Cashew growers face uncertain future 13-03-2013

Though Viet Nam maintained its position as the world's top cashew nut exporter after attaining exports of US$1.45 billion last year, analysts are not confident about the cashew industry's sustainable development because of its lack of competitiveness and decrease in yield.

The cashew sector must be revamped, and the technique of growing cashew trees from nuts must be jettisoned, they warned, saying saplings should be used instead.

Last year Viet Nam harvested nearly 290,000 tonnes of cashew from over 330,000 hectares, meaning a yield of 0.91 tonnes per hectare. It had been 1.07 tonnes in 2007. As the cashew industry has to import up to 50 per cent of raw materials for processing and export of cashew products, the analysts said Viet Nam could turn into a cashew-processing country. The area under cashew cultivation has been reduced since 2009 while the yields have been inconsistent. The area under high-yielding varieties is only 40 per cent of the total area under cashew. In the remaining areas, the yield is only between 0.7 and 0.9 tonnes per hectare, worth about VND24 million, or just over $1,000. As a result many cashew farmers have switched to crops that bring them a higher income. How to reduce the import of raw cashew for processing is now among the challenges facing the country. 

Recently the Ministry of Agriculture and Rural Development zoned 150,000ha for high-yield cashew in Binh Phuoc Province and another 50,000ha in Dong Nai Province, the two provinces with the highest cashew yields in the country. Experts said farmers would not switch to other crops if the yield in these areas reaches two or three tonnes per hectare. The Ministry also has plans to zone 200,000ha for intensive cashew cultivation with an average yield of three tonnes per hectare. The plan, if realised, could make the master plan for the development of the cashew sector more feasible. Dr Bui Chi Buu, head of the Southern Institute for Agricultural Technology, said to achieve sustainable development, the cashew industry must be revamped with more investment in technology and better training for human resources. Buu said planting cashew nuts must be stopped and farmers should use saplings instead. The quality is poor if nuts are used, he explained. 

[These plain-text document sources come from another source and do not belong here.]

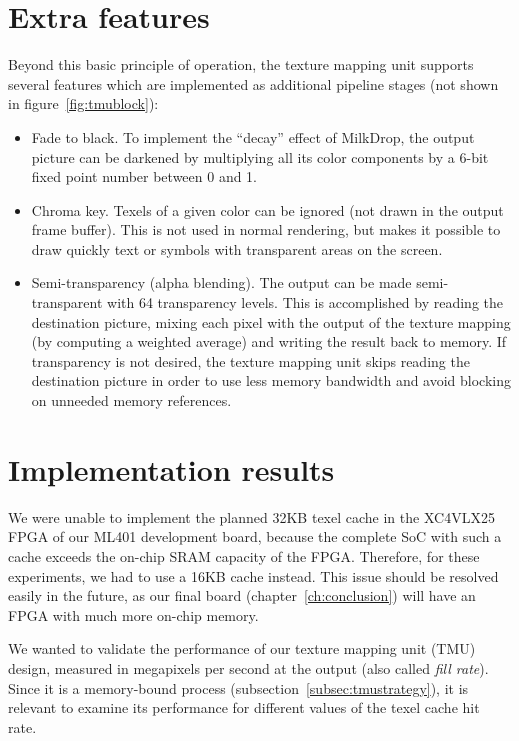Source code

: \documentclass[a4paper,11pt]{kthesis}
\begin{document}
\section{Extra features}
Beyond this basic principle of operation, the texture mapping unit supports several features which are implemented as additional pipeline stages (not shown in figure~\ref{fig:tmublock}):
\begin{itemize}
\item Fade to black. To implement the ``decay'' effect of MilkDrop, the output picture can be darkened by multiplying all its color components by a 6-bit fixed point number between 0 and 1.
\item Chroma key. Texels of a given color can be ignored (not drawn in the output frame buffer). This is not used in normal rendering, but makes it possible to draw quickly text or symbols with transparent areas on the screen.
\item Semi-transparency (alpha blending). The output can be made semi-transparent with 64 transparency levels. This is accomplished by reading the destination picture, mixing each pixel with the output of the texture mapping (by computing a weighted average) and writing the result back to memory. If transparency is not desired, the texture mapping unit skips reading the destination picture in order to use less memory bandwidth and avoid blocking on unneeded memory references.
\end{itemize}

\section{Implementation results}
We were unable to implement the planned 32KB texel cache in the XC4VLX25 FPGA of our ML401 development board, because the complete SoC with such a cache exceeds the on-chip SRAM capacity of the FPGA. Therefore, for these experiments, we had to use a 16KB cache instead. This issue should be resolved easily in the future, as our final board (chapter~\ref{ch:conclusion}) will have an FPGA with much more on-chip memory.

We wanted to validate the performance of our texture mapping unit (TMU) design, measured in megapixels per second at the output (also called \textit{fill rate}). Since it is a memory-bound process (subsection~\ref{subsec:tmustrategy}), it is relevant to examine its performance for different values of the texel cache hit rate.
\end{document}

According to the Viet Nam Cashew Association, measures to ensure sustainable development of the cashew sector must include financial support for cashew farmers, improvement and diversification of cashew products, improvement in technologies, and building of brand names for cashew products. In 2013 more trade barriers would be imposed by importers of farm produce including cashew, the association warned. Many cashew firms will then remain mired in financial difficulties and be forced to cut back on production or even shut down.